When in Haiti I travel with a blank sketch book. As an introvert that is s-l-o-w-l-y learning Haitian Kreyol I find that sharing a sketch book and taking turns drawing can be an opening to making new friends....because art is universal. After this young man finished drawing he wrote in the sketch book, "Jesus please bless me and Jenny. Behold. We love you very much." This simple message brought tears to my eyes. I blinked back the tears in my eyes and assured him I would gladly be praying for him until we meet again.

peace and sandwiches!
Voodoo infiltrates the country of Haiti. But where Christians are they tend to pronounce their faith boldly.For example they paint portraits of Jesus on the headlights of their tap taps (public transportation). Another example is the Haitian workers that enter the mission at 5:30 a.m. singing hymns. And many businesses incorporate their testimony into their name. I experience these things and I am humbled. I leave the country wondering if am I proclaiming my love for the Lord boldly as possible? I marvel at the fact that God is wo patient with me.

Friday, February 01, 2013

Creating Ministry Stoles Lends Itself to Fun

A few things that made us smile in the studio--

A client wrote: "Gave pastor the green custom stole today and he was speechless. (A good thing)."

Another client shared: "You are the fastest shipper I have ever met. I tell all my colleagues about your quick ship and say "Carrot Top Studio will never let you preach naked"!

This is looks like Ordinary Time will really be "in" this year (ha, ha)....

And speaking of color....we took advantage of snow on the ground outside our studio this week to produce this fabric that we're just itching to stitch into Pentecost and Ordination stoles! 
What does the snow have to do with this? It allows for a fun, spontaneous fabric dying method where you cover the fabric with snow, sprinkle powered dye on top of the snow and then you let the melting snow marble the placement of the color on the fabric. Trying to focus on blessings I can now count this method as a blessing to having snow on the ground! 

Tuesday, January 22, 2013

Book Review

When I picked up The Farmer's Wife Sampler Quilt book at the library the intention was to read it just for pleasure because my sewing roots are founded in a love of quilting. This book is collaboration of the letters submitted to The Farmer's Wife magazine in 1922 when it requested their readers help. The publishers were looking for the answer to the question, "If you had a daughter of marriageable age, would you, in light of your own experience, have her marry a farmer?" The magazine was sent 7000 responses and this book archives the best answers. 

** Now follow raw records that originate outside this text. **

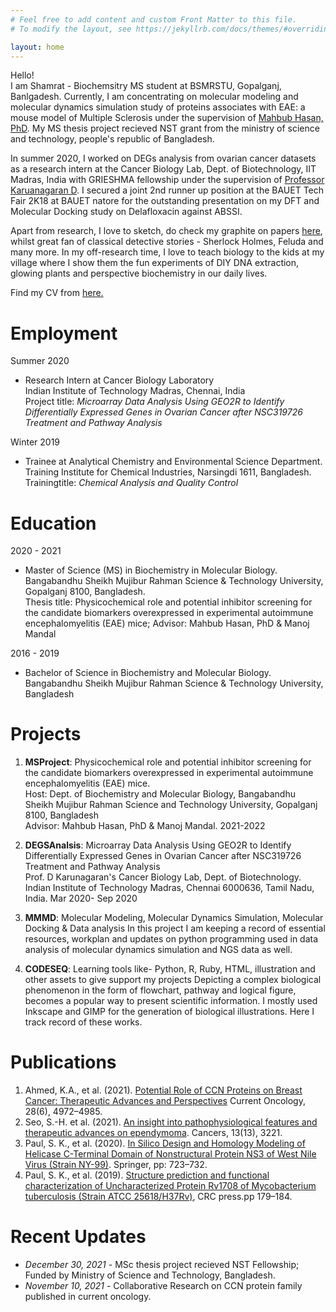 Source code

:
 ```yaml
---
# Feel free to add content and custom Front Matter to this file.
# To modify the layout, see https://jekyllrb.com/docs/themes/#overriding-theme-defaults

layout: home
---
```

Hello!<br>
I am Shamrat - Biochemsitry MS student at BSMRSTU, Gopalganj, Banlgadesh. Currently, I am concentrating on molecular modeling and molecular dynamics simulation study of proteins associates with EAE: a mouse model of Multiple Sclerosis under the supervision of [Mahbub Hasan, PhD](https://sites.google.com/view/mahbub-hasan/home). My MS thesis project recieved NST grant from the ministry of science and technology, people's republic of Bangladesh.

In summer 2020, I worked on DEGs analysis from ovarian cancer datasets as a research intern at the Cancer Biology Lab, Dept. of Biotechnology, IIT Madras, India with GRIESHMA fellowship under the supervision of [Professor Karuanagaran D](https://biotech.iitm.ac.in/Faculty/Karunagaran/index.php). I secured a joint 2nd runner up position at the BAUET Tech Fair 2K18 at BAUET natore for the outstanding presentation on my DFT and Molecular Docking study on Delafloxacin against ABSSI.

Apart from research, I love to sketch, do check my graphite on papers [here](), whilst great fan of classical detective stories - Sherlock Holmes, Feluda and many more. In my off-research time, I love to teach biology to the kids at my village where I show them the fun experiments of DIY DNA extraction, glowing plants and perspective biochemistry in our daily lives.

Find my CV from [here.](/files/cv-shamrat.pdf)

# Employment
Summer 2020
- Research Intern at Cancer Biology Laboratory<br>
Indian Institute of Technology Madras, Chennai, India<br>
Project title: *Microarray Data Analysis Using GEO2R to Identify Differentially Expressed Genes in Ovarian Cancer after NSC319726 Treatment and Pathway Analysis*

Winter 2019
- Trainee at Analytical Chemistry and Environmental Science Department. <br>
Training Institute for Chemical Industries, Narsingdi 1611, Bangladesh.<br>
Trainingtitle: *Chemical Analysis and Quality Control*

# Education
2020 - 2021
- Master of Science (MS) in Biochemistry in Molecular Biology. <br>
Bangabandhu Sheikh Mujibur Rahman Science & Technology University, Gopalganj 8100, Bangladesh.<br>
Thesis title: Physicochemical role and potential inhibitor screening for the candidate biomarkers overexpressed in experimental autoimmune encephalomyelitis (EAE) mice; Advisor: Mahbub Hasan, PhD & Manoj Mandal

2016 - 2019
- Bachelor of Science in Biochemistry and Molecular Biology.<br>
Bangabandhu Sheikh Mujibur Rahman Science & Technology University,  Bangladesh 

# Projects
01. **MSProject**: Physicochemical role and potential inhibitor screening for the candidate biomarkers overexpressed in experimental autoimmune encephalomyelitis (EAE) mice. <br>
Host: Dept. of Biochemistry and Molecular Biology, Bangabandhu Sheikh Mujibur Rahman Science and Technology University, Gopalganj 8100, Bangladesh <br>
Advisor: Mahbub Hasan, PhD & Manoj Mandal. 2021-2022

02. **DEGSAnalsis**: Microarray Data Analysis Using GEO2R to Identify Differentially Expressed Genes in Ovarian Cancer after NSC319726 Treatment and Pathway Analysis<br>
Prof. D Karunagaran's Cancer Biology Lab, Dept. of Biotechnology.
Indian Institute of Technology Madras, Chennai 6000636, Tamil Nadu, India.
Mar 2020- Sep 2020

03. **MMMD**: Molecular Modeling, Molecular Dynamics Simulation, Molecular Docking & Data analysis
In this project I am keeping a record of essential resources, workplan and updates on python programming used in data analysis of molecular dynamics simulation and NGS data as well. 

04. **CODESEQ**: Learning tools like- Python, R, Ruby, HTML, illustration and other assets to give support my projects
Depicting a complex biological phenomenon in the form of flowchart, pathway and logical figure, becomes a popular way to present scientific information. I mostly used Inkscape and GIMP for the generation of biological illustrations. Here I track record of these works. 

# Publications
1. Ahmed, K.A., et al. (2021). [Potential Role of CCN Proteins on Breast Cancer: Therapeutic Advances and Perspectives](https://www.mdpi.com/1718-7729/28/6/417) Current Oncology, 28(6), 4972–4985.
2. Seo, S.-H. et al. (2021). [An insight into pathophysiological features and therapeutic advances on ependymoma](https://www.mdpi.com/2072-6694/13/13/3221). Cancers, 13(13), 3221.
3. Paul, S. K., et al. (2020). [In Silico Design and Homology Modeling of Helicase C-Terminal Domain of Nonstructural Protein NS3 of West Nile Virus (Strain NY-99)](https://link.springer.com/chapter/10.1007/978-981-15-0829-5_68). Springer, pp: 723–732.
4. Paul, S. K., et al. (2019).  [Structure prediction and functional characterization of Uncharacterized Protein Rv1708 of Mycobacterium tuberculosis (Strain ATCC 25618/H37Rv)](https://www.taylorfrancis.com/books/e/9781003001614/chapters/10.1201/9781003001614-30), CRC press.pp 179–184.

# Recent Updates

- *December 30, 2021* - MSc thesis project recieved NST Fellowship; Funded by Ministry of Science and Technology, Bangladesh.
- *November 10, 2021* - Collaborative Research on CCN protein family published in current oncology.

What surprised and captivated my reading was how many of the letters made references to God, faith, and church. From awe for creation, to being in co-labor with God, to drawing closer to God through nature, to following God's plan these women had no question that they were living the best lifestyle possible. My family's table blessings before dinner often include thankfulness for the farmers that have provided our food. We recognize their hard work. After reading through these letters I have new appreciation for the attitude and gratitude for those that aspire to and choose to work the land.

If you are a quilter the bonus of this book are the patterns that are included of traditional quilt blocks from the 1920's. A CD provides templates and easy to follow instructions.  This book is published by Krause and the ISBN is 0896898288.